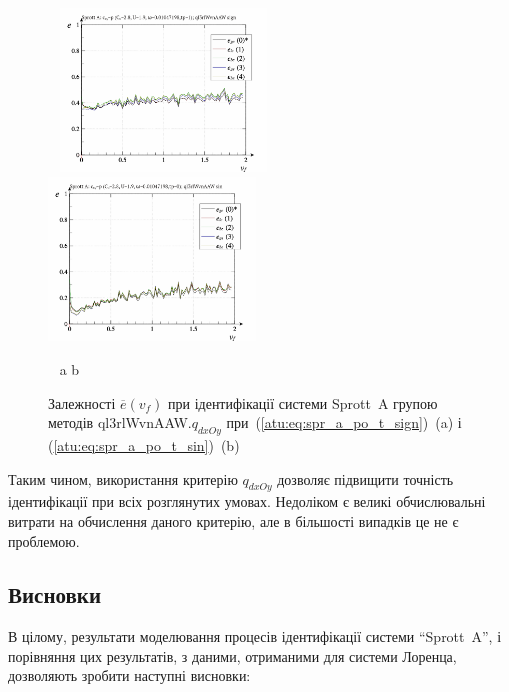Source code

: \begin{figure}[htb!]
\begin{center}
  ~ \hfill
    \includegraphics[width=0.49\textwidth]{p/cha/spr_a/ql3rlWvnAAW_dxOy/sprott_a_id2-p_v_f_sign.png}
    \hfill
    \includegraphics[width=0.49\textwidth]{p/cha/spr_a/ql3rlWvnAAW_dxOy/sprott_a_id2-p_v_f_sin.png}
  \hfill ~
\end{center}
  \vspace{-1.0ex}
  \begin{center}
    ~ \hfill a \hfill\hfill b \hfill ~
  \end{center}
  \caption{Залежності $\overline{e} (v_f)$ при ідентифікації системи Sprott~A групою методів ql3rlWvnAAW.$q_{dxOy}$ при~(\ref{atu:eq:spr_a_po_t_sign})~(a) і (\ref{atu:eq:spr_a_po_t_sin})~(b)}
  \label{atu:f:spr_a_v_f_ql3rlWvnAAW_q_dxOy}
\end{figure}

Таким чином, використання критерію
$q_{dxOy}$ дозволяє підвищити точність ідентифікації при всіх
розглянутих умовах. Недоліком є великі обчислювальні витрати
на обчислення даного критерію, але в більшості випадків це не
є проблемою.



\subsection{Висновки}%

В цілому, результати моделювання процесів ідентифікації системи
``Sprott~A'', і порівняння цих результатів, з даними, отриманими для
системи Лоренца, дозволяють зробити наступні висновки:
****
■ WHAT YOU WILL DO ■
There is one span to return: the line holding "розглянутих умовах. Недоліком" and every line after it through the end of the listing above; please give it exactly and add nothing.

■ RESULT ■
розглянутих умовах. Недоліком є великі обчислювальні витрати
на обчислення даного критерію, але в більшості випадків це не
є проблемою.



\subsection{Висновки}%

В цілому, результати моделювання процесів ідентифікації системи
``Sprott~A'', і порівняння цих результатів, з даними, отриманими для
системи Лоренца, дозволяють зробити наступні висновки:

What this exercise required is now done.